Vinod Kumar Yadav (born 1 January 1960) is the Administrator of Delhi Gymkhana Club Limited and is the Ex Chairman & Chief Executive Officer, Railway Board, Indian Railways. He previously served as General Manager for South Central Railway zone of Indian Railways and held various other important assignments in Rail Vikas Nigam Limited, Dedicated Freight Corridor Corporation of India Limited and in the United Nations Industrial Development Organization. He is from Indian Railway Service of Electrical Engineers (IRSEE) – 1980 batch.

Personal life 
Vinod Kumar Yadav was born on Jan 1, 1960 in Sukarauli Village, in Ballia District of Uttar Pradesh in India.

Education 
He received his early education at Ballia, graduated with a bachelor's degree in Engineering (Electrical Engineering from Motilal Nehru Regional Engineering College (now Motilal Nehru National Institute of Technology), University of Allahabad in 1980. His academic pursuits include a master's degree in Business Administration – MBA (Technology Management) from La Trobe University, Australia.

Career 
Vinod Kumar Yadav began his career on Indian Railways as Assistant Electrical Engineer in February, 1982. He held several important executive and managerial positions on Indian Railways and on deputation to various Organizations including as Chairman Railway Board of Indian Railways, General Manager of South Central Railway, a Zone of Indian Railways. Down the line, he also worked as Chief Electrical Engineer, Planning/Traction Distribution, Northern Railway; Divisional Railway Manager, Lucknow Division, North Eastern Railway; Additional Divisional Railway Manager (Operation), Delhi Division, Northern Railway. Group General Manager (Electrical), Dedicated Freight Corridor Corporation of India Limited; Programme Manager, Technology Diffusion and Support Programme and as Project Director, International Centre for Advancement of Manufacturing Technology at United Nations Industrial Development Organization (UNIDO); he was also the Director for Department of Industrial Policy & Promotion in Ministry of Industry Government of India. He was Executive Director, Railway Electrification Projects, Rail Vikas Nigam Limited, he also held an important foreign assignment as Deputy Manager (Electrical), IRCON at Turkey.

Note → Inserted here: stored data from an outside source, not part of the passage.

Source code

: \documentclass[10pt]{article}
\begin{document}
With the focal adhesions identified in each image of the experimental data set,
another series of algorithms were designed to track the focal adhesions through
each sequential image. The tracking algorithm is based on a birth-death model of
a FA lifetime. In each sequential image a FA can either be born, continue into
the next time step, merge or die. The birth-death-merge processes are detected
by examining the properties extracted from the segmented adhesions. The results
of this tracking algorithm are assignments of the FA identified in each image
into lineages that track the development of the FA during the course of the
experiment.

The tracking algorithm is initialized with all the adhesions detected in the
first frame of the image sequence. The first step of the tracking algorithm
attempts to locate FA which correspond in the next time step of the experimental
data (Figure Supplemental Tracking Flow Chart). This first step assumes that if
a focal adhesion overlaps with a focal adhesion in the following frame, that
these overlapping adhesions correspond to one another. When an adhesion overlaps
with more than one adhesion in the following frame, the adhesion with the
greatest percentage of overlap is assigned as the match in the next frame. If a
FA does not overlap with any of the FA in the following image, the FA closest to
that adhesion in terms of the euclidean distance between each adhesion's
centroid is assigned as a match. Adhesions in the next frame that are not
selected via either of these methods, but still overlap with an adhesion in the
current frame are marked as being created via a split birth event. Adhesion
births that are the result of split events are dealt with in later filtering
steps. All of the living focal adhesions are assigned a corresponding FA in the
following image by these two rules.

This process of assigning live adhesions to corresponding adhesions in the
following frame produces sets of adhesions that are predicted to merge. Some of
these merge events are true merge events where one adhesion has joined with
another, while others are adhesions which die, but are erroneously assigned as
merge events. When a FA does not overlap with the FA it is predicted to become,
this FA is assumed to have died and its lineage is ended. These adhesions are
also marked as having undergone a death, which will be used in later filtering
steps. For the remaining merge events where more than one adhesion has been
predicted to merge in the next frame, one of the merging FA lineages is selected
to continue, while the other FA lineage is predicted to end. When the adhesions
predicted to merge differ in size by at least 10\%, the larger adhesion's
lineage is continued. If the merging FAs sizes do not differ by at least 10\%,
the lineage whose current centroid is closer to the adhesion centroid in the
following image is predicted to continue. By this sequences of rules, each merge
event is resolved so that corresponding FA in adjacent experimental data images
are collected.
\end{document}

As General Manager of South Central Railway, he led the Zone to achieve record highest revenue during 2017-18 and 2018-19. Infrastructure Growth also touched peak with highest Kilometres of new rail lines, doubling & tripling and electrification getting completed. Digital transactions and environment friendly measures came to fore on South Central Railway under his initiative. He tied up with Indian School of Business to enable Railways undertake research, knowledge sharing and management training programs for Railway officers. Vinod Yadav was known for his stress on human resource management on Railways on the basis of steps such as job melas for children of Railway families, skill development programs, passport melas, significant hike in sports and welfare infrastructure, medical facilities etc. Vinod Yadav was instrumental in inventing a modern Gangmen Tool Kit, light in weight and easy to carry, changing the way, the safety ambassadors of Indian Railways can work.

  

Vinod Yadav headed World's third largest Rail network and led Indian Railways towards a giant leap in infrastructure development involving over Rs. 160 Lakh Crore of capex fund which brought about the biggest transformation in its working system. 

Annapurna trains, Jai Kisan trains etc., marked his business model for Indian Railways.

Passenger train services also enhanced qualitatively with introduction of “Vande Bharat Express” also known as Train-18, an indigenously built Indian semi-high-speed Intercity Electric Multiple Unit. Introduction of “Tejas Express” - India's first semi-high speed fully air-conditioned train etc. Air-Conditioned local trains were introduced on Mumbai Suburban System.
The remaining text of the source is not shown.